Department of Vascular Physiology, National Cardiovascular Center Research Institute, Suita, Osaka, Japan;

aaddress correspondence to this author at: Department of Vascular Physiology, National Cardiovascular Center Research Institute, 5-7-1 Fujishirodai, Suita, Osaka 565-8565, Japan. Fax +81-6-6835-5329; e-mail t-sawamura{at}umin.ac.jp.


Abstract

Background: C-reactive protein (CRP) increases in response to inflammation and is purported to be a risk factor for atherogenesis. We recently demonstrated that a scavenger receptor, lectin-like oxidized LDL receptor (LOX-1), is a receptor for CRP. In light of the overlapping ligand spectrum of scavenger receptors such as modified LDL, bacteria, and advanced glycation end products, we examined whether other scavenger receptors recognize CRP.

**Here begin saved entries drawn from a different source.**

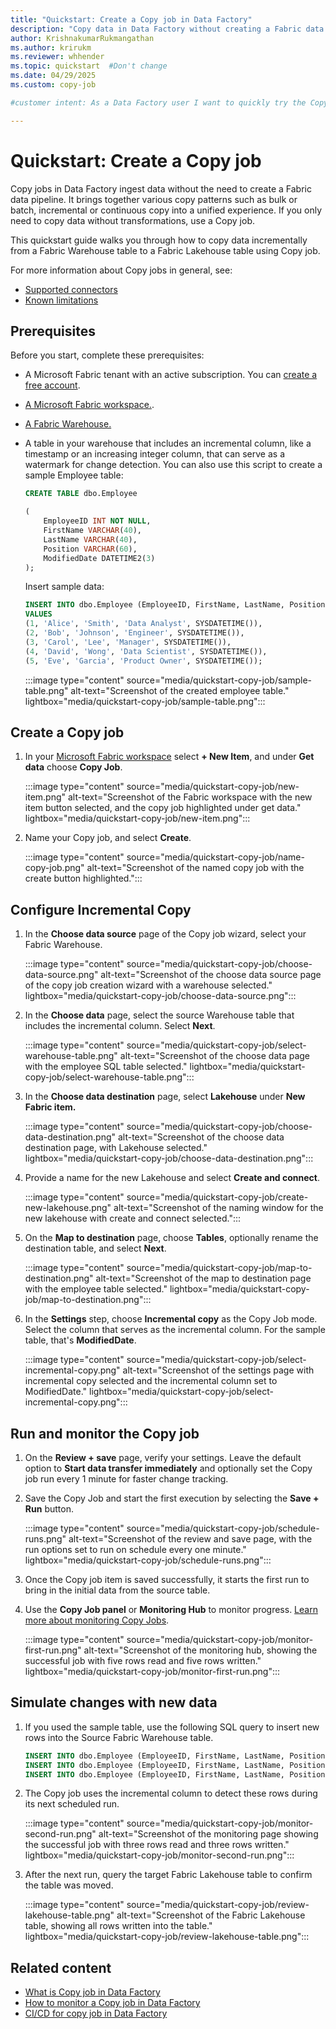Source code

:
 ```yaml
---
title: "Quickstart: Create a Copy job in Data Factory"
description: "Copy data in Data Factory without creating a Fabric data pipeline."
author: KrishnakumarRukmangathan
ms.author: krirukm
ms.reviewer: whhender
ms.topic: quickstart  #Don't change
ms.date: 04/29/2025
ms.custom: copy-job

#customer intent: As a Data Factory user I want to quickly try the Copy job functionality so that I can evaluate it for my own environment and start learning the tool.

---
```


# Quickstart: Create a Copy job

Copy jobs in Data Factory ingest data without the need to create a Fabric data pipeline. It brings together various copy patterns such as bulk or batch, incremental or continuous copy into a unified experience. If you only need to copy data without transformations, use a Copy job.

This quickstart guide walks you through how to copy data incrementally from a Fabric Warehouse table to a Fabric Lakehouse table using Copy job.  

For more information about Copy jobs in general, see:

- [Supported connectors](what-is-copy-job.md#supported-connectors)
- [Known limitations](create-copy-job.md#known-limitations)

## Prerequisites

Before you start, complete these prerequisites:

- A Microsoft Fabric tenant with an active subscription. You can [create a free account](https://www.microsoft.com/fabric).
- [A Microsoft Fabric workspace.](../fundamentals/create-workspaces.md).
- [A Fabric Warehouse.](../data-warehouse/create-warehouse.md)
- A table in your warehouse that includes an incremental column, like a timestamp or an increasing integer column, that can serve as a watermark for change detection. You can also use this script to create a sample Employee table:

    ```sql
    CREATE TABLE dbo.Employee 
    
    ( 
        EmployeeID INT NOT NULL, 
        FirstName VARCHAR(40), 
        LastName VARCHAR(40), 
        Position VARCHAR(60), 
        ModifiedDate DATETIME2(3) 
    ); 
    ```

    Insert sample data:

    ```sql
    INSERT INTO dbo.Employee (EmployeeID, FirstName, LastName, Position, ModifiedDate) 
    VALUES  
    (1, 'Alice', 'Smith', 'Data Analyst', SYSDATETIME()), 
    (2, 'Bob', 'Johnson', 'Engineer', SYSDATETIME()), 
    (3, 'Carol', 'Lee', 'Manager', SYSDATETIME()), 
    (4, 'David', 'Wong', 'Data Scientist', SYSDATETIME()), 
    (5, 'Eve', 'Garcia', 'Product Owner', SYSDATETIME());
    ```

    :::image type="content" source="media/quickstart-copy-job/sample-table.png" alt-text="Screenshot of the created employee table." lightbox="media/quickstart-copy-job/sample-table.png":::

## Create a Copy job

1. In your [Microsoft Fabric workspace](../fundamentals/create-workspaces.md) select **+ New Item**, and under **Get data** choose **Copy Job**.

    :::image type="content" source="media/quickstart-copy-job/new-item.png" alt-text="Screenshot of the Fabric workspace with the new item button selected, and the copy job highlighted under get data." lightbox="media/quickstart-copy-job/new-item.png":::

1. Name your Copy job, and select **Create**.

    :::image type="content" source="media/quickstart-copy-job/name-copy-job.png" alt-text="Screenshot of the named copy job with the create button highlighted.":::

## Configure Incremental Copy

1. In the **Choose data source** page of the Copy job wizard, select your Fabric Warehouse.

    :::image type="content" source="media/quickstart-copy-job/choose-data-source.png" alt-text="Screenshot of the choose data source page of the copy job creation wizard with a warehouse selected." lightbox="media/quickstart-copy-job/choose-data-source.png":::

1. In the **Choose data** page, select the source Warehouse table that includes the incremental column. Select **Next**.

    :::image type="content" source="media/quickstart-copy-job/select-warehouse-table.png" alt-text="Screenshot of the choose data page with the employee SQL table selected." lightbox="media/quickstart-copy-job/select-warehouse-table.png":::

1. In the **Choose data destination** page, select **Lakehouse** under **New Fabric item.**

    :::image type="content" source="media/quickstart-copy-job/choose-data-destination.png" alt-text="Screenshot of the choose data destination page, with Lakehouse selected." lightbox="media/quickstart-copy-job/choose-data-destination.png":::

1. Provide a name for the new Lakehouse and select **Create and connect**.

    :::image type="content" source="media/quickstart-copy-job/create-new-lakehouse.png" alt-text="Screenshot of the naming window for the new lakehouse with create and connect selected.":::

1. On the **Map to destination** page, choose **Tables**, optionally rename the destination table, and select **Next**.

    :::image type="content" source="media/quickstart-copy-job/map-to-destination.png" alt-text="Screenshot of the map to destination page with the employee table selected." lightbox="media/quickstart-copy-job/map-to-destination.png":::

1. In the **Settings** step, choose **Incremental copy** as the Copy Job mode. Select the column that serves as the incremental column. For the sample table, that's **ModifiedDate**.

    :::image type="content" source="media/quickstart-copy-job/select-incremental-copy.png" alt-text="Screenshot of the settings page with incremental copy selected and the incremental column set to ModifiedDate." lightbox="media/quickstart-copy-job/select-incremental-copy.png":::

## Run and monitor the Copy job

1. On the **Review + save** page, verify your settings. Leave the default option to **Start data transfer immediately** and optionally set the Copy job run every 1 minute for faster change tracking.
1. Save the Copy Job and start the first execution by selecting the **Save + Run** button.

    :::image type="content" source="media/quickstart-copy-job/schedule-runs.png" alt-text="Screenshot of the review and save page, with the run options set to run on schedule every one minute." lightbox="media/quickstart-copy-job/schedule-runs.png":::

1. Once the Copy job item is saved successfully, it starts the first run to bring in the initial data from the source table.

1. Use the **Copy Job panel** or **Monitoring Hub** to monitor progress. [Learn more about monitoring Copy Jobs](monitor-copy-job.md).

    :::image type="content" source="media/quickstart-copy-job/monitor-first-run.png" alt-text="Screenshot of the monitoring hub, showing the successful job with five rows read and five rows written." lightbox="media/quickstart-copy-job/monitor-first-run.png":::

## Simulate changes with new data

1. If you used the sample table, use the following SQL query to insert new rows into the Source Fabric Warehouse table.

    ```sql
    INSERT INTO dbo.Employee (EmployeeID, FirstName, LastName, Position, ModifiedDate) VALUES (6, 'John', 'Miller', 'QA Engineer', SYSDATETIME()); 
    INSERT INTO dbo.Employee (EmployeeID, FirstName, LastName, Position, ModifiedDate) VALUES (7, 'Emily', 'Clark', 'Business Analyst', SYSDATETIME()); 
    INSERT INTO dbo.Employee (EmployeeID, FirstName, LastName, Position, ModifiedDate) VALUES (8, 'Michael', 'Brown', 'UX Designer', SYSDATETIME()); 
    ```

1. The Copy job uses the incremental column to detect these rows during its next scheduled run.

    :::image type="content" source="media/quickstart-copy-job/monitor-second-run.png" alt-text="Screenshot of the monitoring page showing the successful job with three rows read and three rows written." lightbox="media/quickstart-copy-job/monitor-second-run.png":::

1. After the next run, query the target Fabric Lakehouse table to confirm the table was moved.

    :::image type="content" source="media/quickstart-copy-job/review-lakehouse-table.png" alt-text="Screenshot of the Fabric Lakehouse table, showing all rows written into the table." lightbox="media/quickstart-copy-job/review-lakehouse-table.png":::

## Related content

- [What is Copy job in Data Factory](what-is-copy-job.md)
- [How to monitor a Copy job in Data Factory](monitor-copy-job.md)
- [CI/CD for copy job in Data Factory](cicd-copy-job.md)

Methods: We analyzed the uptake of fluorescently labeled CRP in COS-7 cells expressing a series of scavenger receptors and in a monocytic cell line, THP-1, differentiated into macrophage with phorbol 12-myristate 13-acetate (PMA). We applied small interfering RNA (siRNA) against class-A scavenger receptor (SR-A) to THP-1 cells to suppress the expression of SR-A. We also analyzed the binding of nonlabeled CRP to immobilized recombinant LOX-1 and SR-A in vitro using anti-CRP antibody.

Results: COS-7 cells expressing LOX-1 and SR-A internalized fluorescently labeled CRP in a dose-dependent manner, but cells expressing CD36, SR-BI, or CD68 did not. The recombinant LOX-1 and SR-A proteins recognized nonlabeled purified CRP and native CRP in serum in vitro. THP-1 cells differentiated into macrophage-like cells by treatment with PMA-internalized fluorescently labeled CRP. siRNA against SR-A significantly and concomitantly inhibited the expression of SR-A (P < 0.01) and CRP uptake (P < 0.01), whereas control siRNA did not.

Conclusions: CRP is recognized by SR-A as well as LOX-1 and taken up via SR-A in a macrophage-like cell line. This process might be of significance in the pathogenesis of atherosclerotic disease.